Stress is a normal occurrence in our world of everyday life. It can be defined as good or bad, depending on the person and situation. An example of good stress could be daily exercise. A bad stress example could be losing a loved one.

According to Medicorp’s Reference Manual stress is “a good or bad change, which evokes a generalized physiological response of the body to physical, psychological, or environmental demands”.

In times of severe, negative stress, appetite is suppressed. The body experiences a whole series of reactions which usually results in digestion becoming a low priority as it prepares to go into “fight or flight” mode. This is an “alarm response” to the stress. However, not eating or under eating results in nutrient deficiencies, energy depletion, and tissue breakdown.

Some people respond to less severe stress by over eating because food can have a calming effect.

Here are some proven stress reducers to help minimize the negative stress in your life.

• Identify your stressors. Some examples may include lifestyle changes, relationships, illness, finances, and time management.

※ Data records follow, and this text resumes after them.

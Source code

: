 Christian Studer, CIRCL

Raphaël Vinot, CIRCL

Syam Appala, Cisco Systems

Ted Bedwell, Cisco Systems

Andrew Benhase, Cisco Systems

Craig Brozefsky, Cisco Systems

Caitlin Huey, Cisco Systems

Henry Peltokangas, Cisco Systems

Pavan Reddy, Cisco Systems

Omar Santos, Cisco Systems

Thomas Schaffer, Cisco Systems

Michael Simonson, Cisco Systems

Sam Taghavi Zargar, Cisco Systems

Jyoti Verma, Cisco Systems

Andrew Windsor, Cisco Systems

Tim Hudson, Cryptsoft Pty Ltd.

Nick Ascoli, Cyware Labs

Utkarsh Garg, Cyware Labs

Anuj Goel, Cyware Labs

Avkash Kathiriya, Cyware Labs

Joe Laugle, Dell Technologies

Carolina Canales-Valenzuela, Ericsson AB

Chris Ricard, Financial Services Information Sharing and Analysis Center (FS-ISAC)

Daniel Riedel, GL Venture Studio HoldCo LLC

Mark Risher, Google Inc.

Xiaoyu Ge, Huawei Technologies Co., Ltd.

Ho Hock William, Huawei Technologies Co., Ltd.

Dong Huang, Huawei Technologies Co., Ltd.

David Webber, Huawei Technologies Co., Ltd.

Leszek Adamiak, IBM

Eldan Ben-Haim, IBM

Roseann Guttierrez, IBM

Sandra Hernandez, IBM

• Understand your reactions to stress. Stress can cause physical symptoms like headaches and sleep disorders. It can also alter behaviors like increasing alcohol consumption or drug use.

• Maintain a positive mental dialogue. Eliminate destructive self-talk.

• Talk it out with a good friend or counselor to help clear your mind of confusion so you can focus on problem solving.

• Practice relaxation techniques, like taking a yoga class or a hot bath. Use them on a regular basis.

• Learn to live in the present, one day at a time.